Well each zero access infection is a bit different
Please read carefully and follow these steps.
[*]DownloadTDSSKiller and save it to your Desktop.
[*]Extract its contents to your desktop.
[*]Once extracted, open the TDSSKiller folder and doubleclick on TDSSKiller.exe to run the application, then on Start Scan.
[*]If no reboot is require, click on Report. A log file should appear.

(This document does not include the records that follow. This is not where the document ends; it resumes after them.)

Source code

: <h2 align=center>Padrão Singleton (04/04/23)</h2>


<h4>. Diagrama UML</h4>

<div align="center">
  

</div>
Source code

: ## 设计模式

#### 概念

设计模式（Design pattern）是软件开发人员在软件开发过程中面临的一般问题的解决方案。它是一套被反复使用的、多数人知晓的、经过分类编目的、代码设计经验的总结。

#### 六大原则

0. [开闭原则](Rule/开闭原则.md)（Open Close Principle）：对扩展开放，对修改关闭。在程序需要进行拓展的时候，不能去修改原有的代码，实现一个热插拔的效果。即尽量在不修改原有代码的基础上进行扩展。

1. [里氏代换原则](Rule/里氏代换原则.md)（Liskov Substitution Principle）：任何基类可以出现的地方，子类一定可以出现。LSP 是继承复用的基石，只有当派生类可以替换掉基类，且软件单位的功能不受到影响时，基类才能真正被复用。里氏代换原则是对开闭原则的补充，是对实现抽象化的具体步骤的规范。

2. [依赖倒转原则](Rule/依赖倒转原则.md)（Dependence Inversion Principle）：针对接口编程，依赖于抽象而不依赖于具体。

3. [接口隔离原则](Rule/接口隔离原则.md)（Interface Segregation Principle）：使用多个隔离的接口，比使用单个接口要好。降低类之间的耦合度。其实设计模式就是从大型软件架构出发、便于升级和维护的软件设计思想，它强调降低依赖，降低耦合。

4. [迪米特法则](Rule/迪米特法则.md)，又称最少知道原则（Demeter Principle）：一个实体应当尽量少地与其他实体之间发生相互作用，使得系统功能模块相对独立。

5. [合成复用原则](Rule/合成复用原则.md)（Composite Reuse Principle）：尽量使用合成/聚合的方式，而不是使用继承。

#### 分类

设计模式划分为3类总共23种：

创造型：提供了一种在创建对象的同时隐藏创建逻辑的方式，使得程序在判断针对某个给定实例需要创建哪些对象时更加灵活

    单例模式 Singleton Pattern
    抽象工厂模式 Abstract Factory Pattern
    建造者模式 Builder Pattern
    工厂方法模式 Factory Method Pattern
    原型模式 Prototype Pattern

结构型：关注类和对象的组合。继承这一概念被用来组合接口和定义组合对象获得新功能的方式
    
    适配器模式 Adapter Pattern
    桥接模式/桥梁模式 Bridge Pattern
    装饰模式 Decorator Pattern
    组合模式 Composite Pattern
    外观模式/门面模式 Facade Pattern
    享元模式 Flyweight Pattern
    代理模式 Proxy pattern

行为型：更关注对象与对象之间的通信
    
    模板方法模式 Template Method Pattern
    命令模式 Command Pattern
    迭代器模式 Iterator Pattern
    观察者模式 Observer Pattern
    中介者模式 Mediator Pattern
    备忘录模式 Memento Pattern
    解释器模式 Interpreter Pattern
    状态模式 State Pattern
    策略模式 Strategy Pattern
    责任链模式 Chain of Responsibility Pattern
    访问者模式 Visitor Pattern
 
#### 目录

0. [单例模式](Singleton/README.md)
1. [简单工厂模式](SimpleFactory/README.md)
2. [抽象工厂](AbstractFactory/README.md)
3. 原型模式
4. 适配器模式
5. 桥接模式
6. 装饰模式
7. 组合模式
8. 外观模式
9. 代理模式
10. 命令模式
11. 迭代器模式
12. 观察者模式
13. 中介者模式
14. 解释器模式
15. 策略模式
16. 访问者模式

Please copy and paste the contents of that file here.
[*]If a reboot is required, the report can also be found in your root directory, (usually C:\ folder) in the form of “TDSSKiller.[Version][Date][Time]_log.txt”. Please copy and paste the contents of that file here.
Run the programme follow the recommended steps 1 to 3 (disk check, sfc and system restore)
At step 4 select advanced mode
Select the items that I have indicated below
Run the repairs and reboot on completion
Okay, ran that, and headed into the restart. Initiated MBAM for a scan, but figured I’d try to update first, but I can’t connect to the internet. Checked physical connection through my CAT5, I know my router’s working because my laptop is on the wireless network. Right clicked the Local Area Network icon in the tasks and clicked “Repair”, but came up with this error:
“Windows could not finish repairing the problem because the following action cannot be completed:
Renewing your IP address”
Open Services…
Start > Run > Type: services.msc > Click OK
Scroll down to and double click DNS Client
Set to Automatic under Startup type
Click the Apply button
Click the Start button
When it starts click OK
Repeat for DHCP Client.
And repeat for Remote Procedure Call (RPC).
[*]Then click the Run Fix button at the top
[*]Let the program run unhindered, reboot the PC when it is done
[*]Open OTL again and click the Quick Scan button. Post the log it produces in your next reply.
Alright, ran the fix, but did something that might anger you, haha…
I didn’t save the log file. Sorry, slipped my mind after reading it, but it did the replace. It also mentioned something was missing at the end, (which is probably what caused me to just close it.)
In any case, my computer’s still trying to run the IP Renewal, but is still just looping.